_THE TASK_
From the line containing "fragment before making" down to the line containing "http://workingontologist.org/fabien/objects/cars#bmw1" in the records below, reproduce every line exactly, ends included, and omit all others.

_Extracted data entries_
**********
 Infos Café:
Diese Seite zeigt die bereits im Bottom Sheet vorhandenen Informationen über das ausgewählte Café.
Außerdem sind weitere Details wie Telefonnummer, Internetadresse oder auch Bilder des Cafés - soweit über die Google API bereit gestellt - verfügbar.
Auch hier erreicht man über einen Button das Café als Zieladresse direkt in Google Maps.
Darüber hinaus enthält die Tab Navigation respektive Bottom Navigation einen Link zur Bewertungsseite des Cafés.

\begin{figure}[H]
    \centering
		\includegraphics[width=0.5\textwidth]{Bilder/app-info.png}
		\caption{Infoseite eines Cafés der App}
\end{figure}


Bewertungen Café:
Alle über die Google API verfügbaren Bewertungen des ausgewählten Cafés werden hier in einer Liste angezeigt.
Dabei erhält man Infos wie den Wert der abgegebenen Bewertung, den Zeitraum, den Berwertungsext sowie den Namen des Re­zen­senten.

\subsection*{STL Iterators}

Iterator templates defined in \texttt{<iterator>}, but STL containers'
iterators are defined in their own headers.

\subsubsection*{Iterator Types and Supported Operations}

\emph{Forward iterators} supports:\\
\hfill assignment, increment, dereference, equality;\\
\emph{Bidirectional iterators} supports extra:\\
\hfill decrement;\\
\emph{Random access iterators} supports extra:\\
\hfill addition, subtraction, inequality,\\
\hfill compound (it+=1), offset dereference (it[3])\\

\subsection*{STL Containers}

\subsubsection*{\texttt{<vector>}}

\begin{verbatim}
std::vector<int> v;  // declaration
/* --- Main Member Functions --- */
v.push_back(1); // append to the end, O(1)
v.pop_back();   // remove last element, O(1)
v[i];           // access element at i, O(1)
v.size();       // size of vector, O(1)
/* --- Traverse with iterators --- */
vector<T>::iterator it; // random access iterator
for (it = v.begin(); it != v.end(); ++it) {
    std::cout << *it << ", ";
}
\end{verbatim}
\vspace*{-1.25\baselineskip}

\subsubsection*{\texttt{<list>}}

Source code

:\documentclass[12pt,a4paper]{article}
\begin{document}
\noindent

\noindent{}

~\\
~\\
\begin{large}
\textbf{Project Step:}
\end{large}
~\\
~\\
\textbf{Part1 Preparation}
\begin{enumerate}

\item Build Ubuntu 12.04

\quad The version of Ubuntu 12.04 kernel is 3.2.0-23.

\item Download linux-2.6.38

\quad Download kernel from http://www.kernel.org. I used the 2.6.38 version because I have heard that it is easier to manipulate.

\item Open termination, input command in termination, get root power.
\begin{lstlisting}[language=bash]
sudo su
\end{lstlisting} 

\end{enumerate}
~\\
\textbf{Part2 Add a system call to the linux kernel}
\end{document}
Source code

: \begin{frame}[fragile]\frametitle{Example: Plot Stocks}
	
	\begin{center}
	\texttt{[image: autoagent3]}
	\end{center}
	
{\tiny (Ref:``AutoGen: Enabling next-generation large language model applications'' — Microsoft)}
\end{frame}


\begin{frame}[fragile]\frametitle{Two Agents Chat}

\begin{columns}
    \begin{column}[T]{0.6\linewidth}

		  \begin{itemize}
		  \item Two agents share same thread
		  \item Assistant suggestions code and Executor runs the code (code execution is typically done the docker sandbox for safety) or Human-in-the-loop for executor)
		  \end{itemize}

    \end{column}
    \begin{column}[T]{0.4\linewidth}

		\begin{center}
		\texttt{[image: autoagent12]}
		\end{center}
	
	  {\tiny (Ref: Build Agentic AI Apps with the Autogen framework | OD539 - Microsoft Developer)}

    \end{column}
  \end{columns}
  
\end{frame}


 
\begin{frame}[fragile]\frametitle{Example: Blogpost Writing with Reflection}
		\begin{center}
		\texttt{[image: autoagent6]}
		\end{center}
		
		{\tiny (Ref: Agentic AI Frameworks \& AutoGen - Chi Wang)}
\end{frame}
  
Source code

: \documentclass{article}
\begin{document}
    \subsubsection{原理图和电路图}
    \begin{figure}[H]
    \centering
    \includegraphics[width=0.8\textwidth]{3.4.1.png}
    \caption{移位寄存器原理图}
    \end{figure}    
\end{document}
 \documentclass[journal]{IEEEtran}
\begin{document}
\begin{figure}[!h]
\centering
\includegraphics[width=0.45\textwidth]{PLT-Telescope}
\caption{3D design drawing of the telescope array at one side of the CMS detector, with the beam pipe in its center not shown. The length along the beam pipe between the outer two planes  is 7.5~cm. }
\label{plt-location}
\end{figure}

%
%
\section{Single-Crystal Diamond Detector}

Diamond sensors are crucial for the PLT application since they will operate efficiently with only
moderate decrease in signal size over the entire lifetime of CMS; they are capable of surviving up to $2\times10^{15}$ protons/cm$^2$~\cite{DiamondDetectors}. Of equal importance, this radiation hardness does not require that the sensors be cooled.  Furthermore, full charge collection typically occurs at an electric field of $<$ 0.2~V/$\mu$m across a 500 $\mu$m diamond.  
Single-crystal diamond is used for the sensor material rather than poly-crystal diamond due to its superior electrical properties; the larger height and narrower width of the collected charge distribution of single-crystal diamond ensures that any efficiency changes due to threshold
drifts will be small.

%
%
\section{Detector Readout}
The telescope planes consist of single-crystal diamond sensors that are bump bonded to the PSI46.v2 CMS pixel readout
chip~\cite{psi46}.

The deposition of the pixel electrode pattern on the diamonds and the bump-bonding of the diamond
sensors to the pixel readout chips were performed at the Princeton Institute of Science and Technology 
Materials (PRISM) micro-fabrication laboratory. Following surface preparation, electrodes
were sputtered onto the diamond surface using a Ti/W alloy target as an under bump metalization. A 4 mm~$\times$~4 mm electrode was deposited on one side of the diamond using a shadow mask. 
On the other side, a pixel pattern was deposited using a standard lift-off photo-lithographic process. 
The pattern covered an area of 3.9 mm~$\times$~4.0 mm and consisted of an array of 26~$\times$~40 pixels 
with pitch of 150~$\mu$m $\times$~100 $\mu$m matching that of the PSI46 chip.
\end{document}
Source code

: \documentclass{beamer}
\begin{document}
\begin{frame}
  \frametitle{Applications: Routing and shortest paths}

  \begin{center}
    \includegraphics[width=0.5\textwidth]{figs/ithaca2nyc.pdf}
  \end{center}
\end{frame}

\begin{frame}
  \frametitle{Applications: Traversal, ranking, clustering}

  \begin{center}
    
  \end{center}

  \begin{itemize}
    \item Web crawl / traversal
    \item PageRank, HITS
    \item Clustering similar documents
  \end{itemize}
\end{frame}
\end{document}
**********
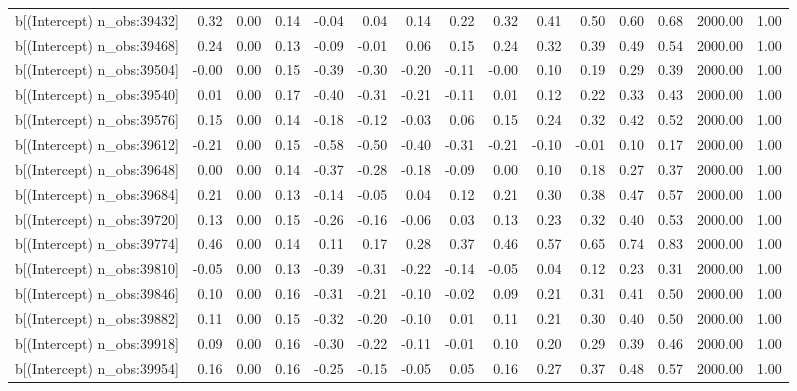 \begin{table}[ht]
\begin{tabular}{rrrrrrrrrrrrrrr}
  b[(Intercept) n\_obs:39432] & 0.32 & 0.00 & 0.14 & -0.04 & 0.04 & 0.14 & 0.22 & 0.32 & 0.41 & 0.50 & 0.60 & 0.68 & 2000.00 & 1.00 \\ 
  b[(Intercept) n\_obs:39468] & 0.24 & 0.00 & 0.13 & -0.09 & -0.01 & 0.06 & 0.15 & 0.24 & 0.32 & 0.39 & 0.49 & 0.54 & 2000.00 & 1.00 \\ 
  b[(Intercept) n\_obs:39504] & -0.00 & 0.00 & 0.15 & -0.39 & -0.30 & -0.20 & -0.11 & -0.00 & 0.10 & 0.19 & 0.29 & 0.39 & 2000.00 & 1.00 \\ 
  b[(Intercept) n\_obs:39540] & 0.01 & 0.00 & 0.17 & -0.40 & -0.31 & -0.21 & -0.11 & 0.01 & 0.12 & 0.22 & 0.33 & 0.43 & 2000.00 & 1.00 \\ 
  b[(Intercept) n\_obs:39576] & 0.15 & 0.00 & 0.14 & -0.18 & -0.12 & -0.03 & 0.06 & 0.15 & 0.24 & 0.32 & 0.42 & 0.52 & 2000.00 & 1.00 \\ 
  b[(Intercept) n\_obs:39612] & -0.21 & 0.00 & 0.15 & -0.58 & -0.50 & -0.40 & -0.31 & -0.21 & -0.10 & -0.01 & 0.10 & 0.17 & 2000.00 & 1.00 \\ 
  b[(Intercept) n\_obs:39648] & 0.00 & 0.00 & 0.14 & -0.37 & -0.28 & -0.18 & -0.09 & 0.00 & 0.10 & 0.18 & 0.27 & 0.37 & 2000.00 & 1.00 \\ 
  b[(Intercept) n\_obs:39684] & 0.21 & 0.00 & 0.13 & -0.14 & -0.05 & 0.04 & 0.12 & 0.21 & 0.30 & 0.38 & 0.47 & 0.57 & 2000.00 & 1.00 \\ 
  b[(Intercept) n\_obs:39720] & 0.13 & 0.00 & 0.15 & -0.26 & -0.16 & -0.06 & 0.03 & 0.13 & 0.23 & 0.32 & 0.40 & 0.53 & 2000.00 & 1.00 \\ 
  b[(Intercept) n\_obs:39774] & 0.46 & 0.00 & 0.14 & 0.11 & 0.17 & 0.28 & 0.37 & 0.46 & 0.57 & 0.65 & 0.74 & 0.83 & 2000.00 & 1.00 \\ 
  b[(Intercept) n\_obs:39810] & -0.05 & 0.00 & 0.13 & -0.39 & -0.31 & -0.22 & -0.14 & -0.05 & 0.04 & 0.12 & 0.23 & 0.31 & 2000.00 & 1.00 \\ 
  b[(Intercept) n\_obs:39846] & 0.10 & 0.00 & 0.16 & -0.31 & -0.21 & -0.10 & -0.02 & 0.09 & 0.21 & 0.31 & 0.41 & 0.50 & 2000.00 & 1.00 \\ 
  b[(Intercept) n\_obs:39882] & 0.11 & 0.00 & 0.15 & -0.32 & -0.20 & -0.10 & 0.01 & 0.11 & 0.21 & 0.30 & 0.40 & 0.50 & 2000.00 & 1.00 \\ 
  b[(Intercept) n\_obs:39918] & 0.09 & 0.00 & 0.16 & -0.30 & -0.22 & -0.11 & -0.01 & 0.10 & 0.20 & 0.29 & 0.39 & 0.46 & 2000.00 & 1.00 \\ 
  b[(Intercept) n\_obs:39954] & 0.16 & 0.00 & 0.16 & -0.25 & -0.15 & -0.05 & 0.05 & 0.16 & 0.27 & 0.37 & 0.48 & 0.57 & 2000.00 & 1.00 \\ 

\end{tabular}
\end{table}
**********
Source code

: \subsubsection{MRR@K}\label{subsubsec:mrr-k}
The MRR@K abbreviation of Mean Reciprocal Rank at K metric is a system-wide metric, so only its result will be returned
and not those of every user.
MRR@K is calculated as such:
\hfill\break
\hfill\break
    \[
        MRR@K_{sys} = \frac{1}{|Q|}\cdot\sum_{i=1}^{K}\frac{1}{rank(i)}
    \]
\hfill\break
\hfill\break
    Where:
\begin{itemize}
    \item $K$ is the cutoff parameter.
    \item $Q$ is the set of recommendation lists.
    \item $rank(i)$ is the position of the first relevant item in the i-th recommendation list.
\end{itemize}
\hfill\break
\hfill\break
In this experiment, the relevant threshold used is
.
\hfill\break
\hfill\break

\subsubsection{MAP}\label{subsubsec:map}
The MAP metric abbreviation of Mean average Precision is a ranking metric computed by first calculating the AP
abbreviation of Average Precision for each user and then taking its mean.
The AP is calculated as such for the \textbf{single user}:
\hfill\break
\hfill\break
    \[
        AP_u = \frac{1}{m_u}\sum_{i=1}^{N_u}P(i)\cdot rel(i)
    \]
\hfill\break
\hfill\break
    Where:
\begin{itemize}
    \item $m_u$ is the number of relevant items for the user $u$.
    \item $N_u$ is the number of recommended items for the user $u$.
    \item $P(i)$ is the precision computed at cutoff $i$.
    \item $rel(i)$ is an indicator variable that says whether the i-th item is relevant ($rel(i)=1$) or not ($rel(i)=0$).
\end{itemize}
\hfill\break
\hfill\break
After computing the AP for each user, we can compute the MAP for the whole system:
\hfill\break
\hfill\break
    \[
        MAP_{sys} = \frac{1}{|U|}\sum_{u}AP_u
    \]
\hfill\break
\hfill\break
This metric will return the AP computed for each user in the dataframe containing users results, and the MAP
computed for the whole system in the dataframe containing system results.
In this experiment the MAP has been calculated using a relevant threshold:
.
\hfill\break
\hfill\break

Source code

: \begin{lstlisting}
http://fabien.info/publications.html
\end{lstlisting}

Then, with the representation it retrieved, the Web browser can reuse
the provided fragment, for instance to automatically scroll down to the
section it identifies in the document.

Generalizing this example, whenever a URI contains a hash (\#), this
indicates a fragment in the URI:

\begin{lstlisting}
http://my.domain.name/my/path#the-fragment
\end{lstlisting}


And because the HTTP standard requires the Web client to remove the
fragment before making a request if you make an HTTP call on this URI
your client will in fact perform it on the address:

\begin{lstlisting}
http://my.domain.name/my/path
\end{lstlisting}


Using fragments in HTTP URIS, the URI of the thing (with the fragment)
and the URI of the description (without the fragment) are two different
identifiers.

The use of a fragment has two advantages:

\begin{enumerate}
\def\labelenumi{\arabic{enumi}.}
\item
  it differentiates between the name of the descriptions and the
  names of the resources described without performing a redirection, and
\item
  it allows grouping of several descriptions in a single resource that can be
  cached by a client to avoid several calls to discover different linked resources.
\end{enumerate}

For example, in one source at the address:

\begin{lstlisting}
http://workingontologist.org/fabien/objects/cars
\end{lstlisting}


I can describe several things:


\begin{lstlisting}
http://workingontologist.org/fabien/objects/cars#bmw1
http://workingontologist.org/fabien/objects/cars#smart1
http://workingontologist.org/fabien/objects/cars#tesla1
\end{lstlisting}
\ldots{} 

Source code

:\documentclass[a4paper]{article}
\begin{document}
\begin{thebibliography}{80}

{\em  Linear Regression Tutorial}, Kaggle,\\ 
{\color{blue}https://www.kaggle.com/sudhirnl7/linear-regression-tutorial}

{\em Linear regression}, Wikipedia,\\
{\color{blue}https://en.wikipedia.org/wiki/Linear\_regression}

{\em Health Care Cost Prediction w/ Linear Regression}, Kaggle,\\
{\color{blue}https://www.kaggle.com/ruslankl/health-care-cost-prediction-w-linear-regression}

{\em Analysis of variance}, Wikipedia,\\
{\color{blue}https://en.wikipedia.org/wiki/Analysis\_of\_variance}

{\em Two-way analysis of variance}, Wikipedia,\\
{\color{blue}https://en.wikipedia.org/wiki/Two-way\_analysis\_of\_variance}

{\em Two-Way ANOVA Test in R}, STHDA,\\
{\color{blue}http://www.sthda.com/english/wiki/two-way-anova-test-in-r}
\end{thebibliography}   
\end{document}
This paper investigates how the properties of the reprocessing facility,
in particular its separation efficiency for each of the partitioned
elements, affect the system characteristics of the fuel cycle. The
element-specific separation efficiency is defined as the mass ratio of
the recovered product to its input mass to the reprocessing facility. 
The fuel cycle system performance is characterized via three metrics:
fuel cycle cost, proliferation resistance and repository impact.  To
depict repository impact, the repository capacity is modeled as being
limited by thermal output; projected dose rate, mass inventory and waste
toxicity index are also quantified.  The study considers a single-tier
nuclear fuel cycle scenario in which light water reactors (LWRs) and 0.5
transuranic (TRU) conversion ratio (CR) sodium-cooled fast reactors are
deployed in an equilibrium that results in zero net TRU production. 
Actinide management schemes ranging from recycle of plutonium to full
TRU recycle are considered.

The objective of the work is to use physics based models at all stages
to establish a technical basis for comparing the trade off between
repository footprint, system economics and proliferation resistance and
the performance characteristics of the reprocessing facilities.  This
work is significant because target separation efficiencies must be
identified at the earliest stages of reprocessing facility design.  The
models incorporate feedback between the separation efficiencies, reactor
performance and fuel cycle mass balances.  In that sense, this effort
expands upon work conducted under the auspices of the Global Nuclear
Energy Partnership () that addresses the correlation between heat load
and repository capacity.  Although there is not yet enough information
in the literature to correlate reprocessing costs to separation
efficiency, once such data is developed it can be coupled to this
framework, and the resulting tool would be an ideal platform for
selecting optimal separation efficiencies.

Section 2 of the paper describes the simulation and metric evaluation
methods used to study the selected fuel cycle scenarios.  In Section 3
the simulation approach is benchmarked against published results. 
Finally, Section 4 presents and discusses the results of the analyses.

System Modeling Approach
**********
_EXERCISE SOLUTION_
fragment before making a request if you make an HTTP call on this URI
your client will in fact perform it on the address:

\begin{lstlisting}
http://my.domain.name/my/path
\end{lstlisting}


Using fragments in HTTP URIS, the URI of the thing (with the fragment)
and the URI of the description (without the fragment) are two different
identifiers.

The use of a fragment has two advantages:

\begin{enumerate}
\def\labelenumi{\arabic{enumi}.}
\item
  it differentiates between the name of the descriptions and the
  names of the resources described without performing a redirection, and
\item
  it allows grouping of several descriptions in a single resource that can be
  cached by a client to avoid several calls to discover different linked resources.
\end{enumerate}

For example, in one source at the address:

\begin{lstlisting}
http://workingontologist.org/fabien/objects/cars
\end{lstlisting}


I can describe several things:


\begin{lstlisting}
http://workingontologist.org/fabien/objects/cars#bmw1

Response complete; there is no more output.